Lastly, the Surplus Land Amendment creates a District Facilities Planning Advisory Committee whose purpose is to advise the Council on the information maintained and managed by the Department; also, to make recommendations to the Council on the standards, reports or plans prepared by the mayor for District-owned facilities. The Committee will be composed of seven members: three appointed by the Chairman of the Council, one appointed by the chair of the Committee on Government Operations and the Environment, one appointed by the chair of the Committee on Economic Development, and two appointed by the mayor.
The Surplus Land Amendment has been described by opponents as a “regulatory overreach” that could adversely impact private development of the District’s surplus property. On the other hand, its proponents maintain that the legislation merely codifies the current review and approval processes for the disposition of surplus land, and will have little impact, if any, on the review and approval process for public-private development deals.

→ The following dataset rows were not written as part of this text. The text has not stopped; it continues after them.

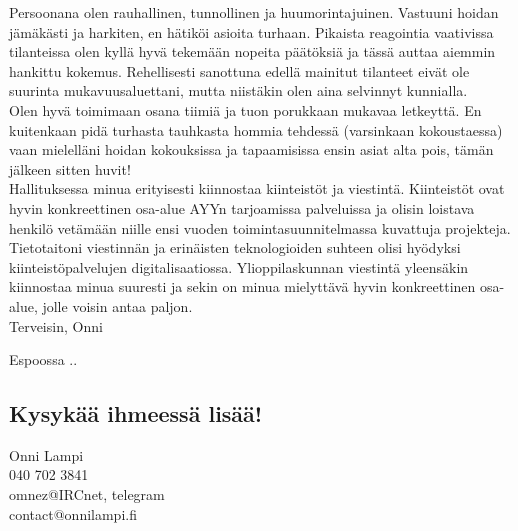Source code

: \documentclass[a4paper, 12pt, finnish]{report}
\newcommand*{\findate}{\the\day.\the\month.\the\year}
\begin{document}
Persoonana olen rauhallinen, tunnollinen ja huumorintajuinen.
Vastuuni hoidan jämäkästi ja harkiten, en hätiköi asioita turhaan.
Pikaista reagointia vaativissa tilanteissa olen kyllä hyvä tekemään nopeita päätöksiä ja tässä auttaa aiemmin hankittu kokemus.
Rehellisesti sanottuna edellä mainitut tilanteet eivät ole suurinta mukavuusaluettani, mutta niistäkin olen aina selvinnyt kunnialla.\\

Olen hyvä toimimaan osana tiimiä ja tuon porukkaan mukavaa letkeyttä.
En kuitenkaan pidä turhasta tauhkasta hommia tehdessä (varsinkaan kokoustaessa) vaan mielelläni hoidan kokouksissa ja tapaamisissa ensin asiat alta pois, tämän jälkeen sitten huvit!\\

Hallituksessa minua erityisesti kiinnostaa kiinteistöt ja viestintä.
Kiinteistöt ovat hyvin konkreettinen osa-alue AYYn tarjoamissa palveluissa ja olisin loistava henkilö vetämään niille ensi vuoden toimintasuunnitelmassa kuvattuja projekteja.
Tietotaitoni viestinnän ja erinäisten teknologioiden suhteen olisi hyödyksi kiinteistöpalvelujen digitalisaatiossa.
Ylioppilaskunnan viestintä yleensäkin kiinnostaa minua suuresti ja sekin on minua mielyttävä hyvin konkreettinen osa-alue, jolle voisin antaa paljon.\\
Terveisin, Onni

Espoossa \findate

\subsection*{Kysykää ihmeessä lisää!}
Onni Lampi\\
040 702 3841\\
omnez@IRCnet, telegram\\
contact@onnilampi.fi
\end{document}
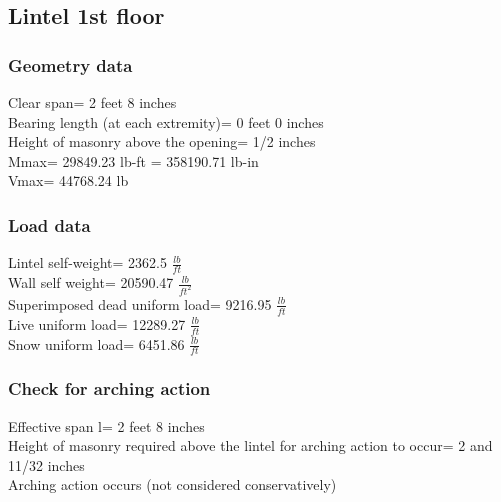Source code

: \subsection{Lintel 1st floor}

\subsubsection{Geometry data}
Clear span=  2 feet 8 inches \\
Bearing length (at each extremity)=  0 feet 0 inches \\
Height of masonry above the opening=  1/2 inches \\
Mmax=  29849.23 lb-ft = 358190.71  lb-in \\
Vmax=  44768.24 lb

\subsubsection{Load data}
Lintel self-weight=  2362.5  $\frac{lb}{ft}$ \\
Wall self weight=  20590.47 $\frac{lb}{ft^2}$\\
Superimposed dead uniform load=  9216.95 $\frac{lb}{ft}$ \\
Live uniform load=  12289.27 $\frac{lb}{ft}$ \\
Snow uniform load=  6451.86 $\frac{lb}{ft}$ 

\subsubsection{Check for arching action}
Effective span l=  2 feet 8 inches \\
Height of masonry required above the lintel for arching action to occur=  2 and 11/32 inches \\
Arching action occurs (not considered conservatively) 

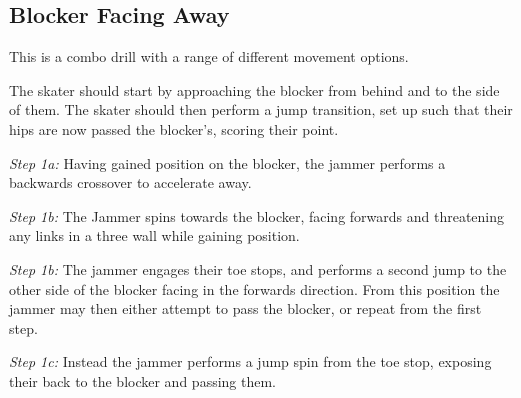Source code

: \subsection*{Blocker Facing Away}
\label{drill:jammer_movement/jump_jukes/blocker_facing_away}

This is a combo drill with a range of different movement options.

The skater should start by approaching the blocker from behind and to the side of them. 
The skater should then perform a jump transition, set up such that their hips are now passed the blocker's, scoring their point.

{\it Step 1a:}
Having gained position on the blocker, the jammer performs a backwards crossover to accelerate away. 

{\it Step 1b:}
The Jammer spins towards the blocker, facing forwards and threatening any links in a three wall while gaining position.

{\it Step 1b:}
The jammer engages their toe stops, and performs a second jump to the other side of the blocker facing in the forwards direction. 
From this position the jammer may then either attempt to pass the blocker, or repeat from the first step.

{\it Step 1c:}
Instead the jammer performs a jump spin from the toe stop, exposing their back to the blocker and passing them. 
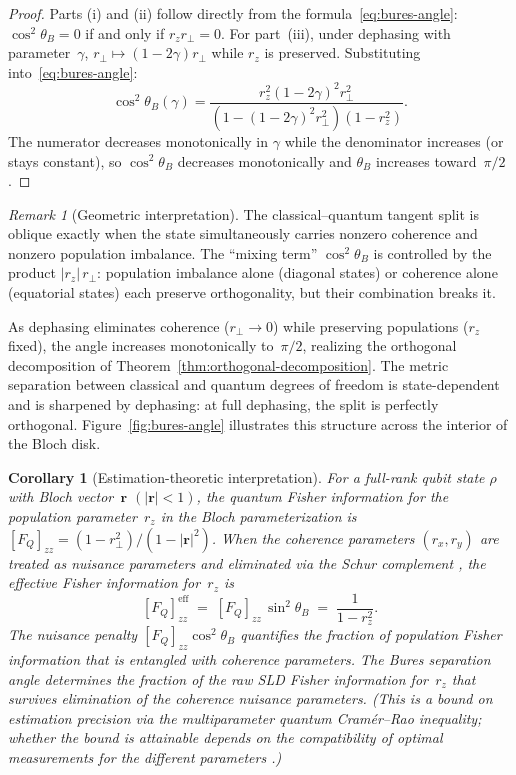 \documentclass[12pt,a4paper]{article}
\newtheorem{corollary}[theorem]{Corollary}
\theoremstyle{definition}
\theoremstyle{remark}
\newtheorem{remark}[theorem]{Remark}
\begin{document}
\begin{proof}
Parts (i) and (ii) follow directly from the formula~\eqref{eq:bures-angle}: $\cos^2\theta_B = 0$ if and only if $r_z r_\perp = 0$.  For part~(iii), under dephasing with parameter~$\gamma$, $r_\perp \mapsto (1-2\gamma) r_\perp$ while $r_z$ is preserved.  Substituting into~\eqref{eq:bures-angle}:
\[
\cos^2\theta_B(\gamma) = \frac{r_z^2 (1-2\gamma)^2 r_\perp^2}{(1 - (1-2\gamma)^2 r_\perp^2)(1 - r_z^2)}.
\]
The numerator decreases monotonically in $\gamma$ while the denominator increases (or stays constant), so $\cos^2\theta_B$ decreases monotonically and $\theta_B$ increases toward~$\pi/2$.
\end{proof}

\begin{remark}[Geometric interpretation]
\label{rem:angle-interpretation}
The classical--quantum tangent split is oblique exactly when the state simultaneously carries nonzero coherence and nonzero population imbalance.  The ``mixing term'' $\cos^2\theta_B$ is controlled by the product $|r_z|\, r_\perp$: population imbalance alone (diagonal states) or coherence alone (equatorial states) each preserve orthogonality, but their combination breaks it.

As dephasing eliminates coherence ($r_\perp \to 0$) while preserving populations ($r_z$ fixed), the angle increases monotonically to~$\pi/2$, realizing the orthogonal decomposition of Theorem~\ref{thm:orthogonal-decomposition}.  The metric separation between classical and quantum degrees of freedom is state-dependent and is sharpened by dephasing: at full dephasing, the split is perfectly orthogonal.  Figure~\ref{fig:bures-angle} illustrates this structure across the interior of the Bloch disk.
\end{remark}

\begin{corollary}[Estimation-theoretic interpretation]
\label{cor:estimation}
For a full-rank qubit state $\rho$ with Bloch vector~$\mathbf{r}$ $(|\mathbf{r}| < 1)$, the quantum Fisher information for the population parameter~$r_z$ in the Bloch parameterization is $[F_Q]_{zz} = (1 - r_\perp^2)/(1 - |\mathbf{r}|^2)$.  When the coherence parameters $(r_x, r_y)$ are treated as nuisance parameters and eliminated via the Schur complement \cite{zhang2025hybrid,albarelli2019restoring}, the effective Fisher information for~$r_z$ is
\begin{equation}
\label{eq:fzz-eff}
[F_Q]_{zz}^{\mathrm{eff}} \;=\; [F_Q]_{zz}\,\sin^2\theta_B \;=\; \frac{1}{1 - r_z^2}.
\end{equation}
The nuisance penalty $[F_Q]_{zz}\cos^2\theta_B$ quantifies the fraction of population Fisher information that is entangled with coherence parameters.  The Bures separation angle determines the fraction of the raw SLD Fisher information for~$r_z$ that survives elimination of the coherence nuisance parameters.  (This is a bound on estimation precision via the multiparameter quantum Cram\'er--Rao inequality; whether the bound is attainable depends on the compatibility of optimal measurements for the different parameters \cite{albarelli2019restoring,wang2024multiparameter}.)
\end{corollary}
\end{document}
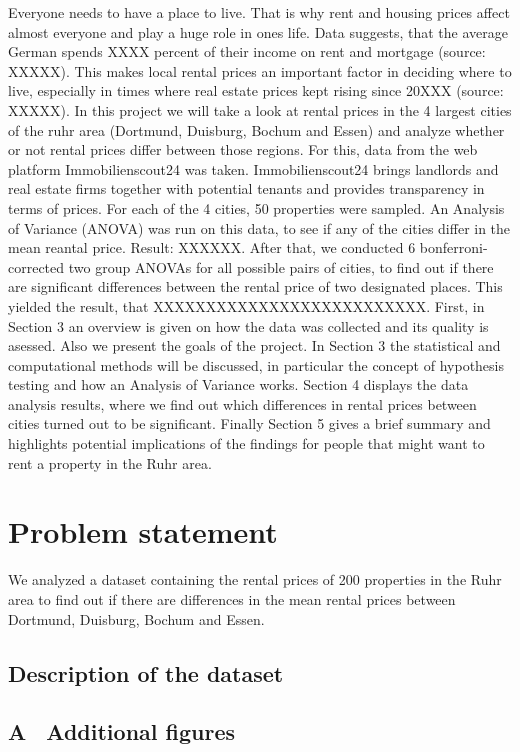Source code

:\documentclass[12 pt]{scrartcl}
\begin{document}
Everyone needs to have a place to live. That is why rent and housing prices affect almost everyone and play a huge role in ones life. Data suggests, that the average German spends XXXX percent of their income on rent and mortgage (source: XXXXX). This makes local rental prices an important factor in deciding where to live, especially in times where real estate prices kept rising since 20XXX (source: XXXXX).
In this project we will take a look at rental prices in the 4 largest cities of the ruhr area (Dortmund, Duisburg, Bochum and Essen) and analyze whether or not rental prices differ between those regions. For this, data from the web platform Immobilienscout24 was taken. Immobilienscout24 brings landlords and real estate firms together with potential tenants and provides transparency in terms of prices. For each of the 4 cities, 50 properties were sampled. An Analysis of Variance (ANOVA) was run on this data, to see if any of the cities differ in the mean reantal price. Result: XXXXXX.
After that, we conducted 6 bonferroni-corrected two group ANOVAs for all possible pairs of cities, to find out if there are significant differences between the rental price of two designated places. This yielded the result, that XXXXXXXXXXXXXXXXXXXXXXXXXX.
First, in Section 3 an overview is given on how the data was collected and its quality is asessed. Also we present the goals of the project. In Section 3 the statistical and computational methods will be discussed, in particular the concept of hypothesis testing and how an Analysis of Variance works.
Section 4 displays the data analysis results, where we find out which differences in rental prices between cities turned out to be significant. Finally Section 5 gives a brief summary and highlights potential implications of the findings for people that might want to rent a property in the Ruhr area.

\section{Problem statement}

We analyzed a dataset containing the rental prices of 200 properties in the Ruhr area to find out if there are differences in the mean rental prices between Dortmund, Duisburg, Bochum and Essen.

\subsection{Description of the dataset}


\newpage
{}
\renewcommand\refname{Bibliography}



\newpage
\appendix
{}
\subsection*{A \ Additional figures}
\end{document}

It is too soon to know the effects of the new surplus land and land disposition laws. Although the Council believes the new laws will improve the process for reviewing and approving the disposition of District-owned property, many in the building industry are concerned that the additional procedural requirements will serve as an impediment to public-private development projects. The outcome will depend in large part on the manner, spirit and timeframes in which the mayor and the Council undertake their duties under the legislation, as well as on the response from other stakeholders in the land disposition process – including community groups and, ultimately, the courts. For now, all concerned parties must be prepared to push forward their agendas within the new statutory framework, a highly charged political climate and the worst real estate market in decades.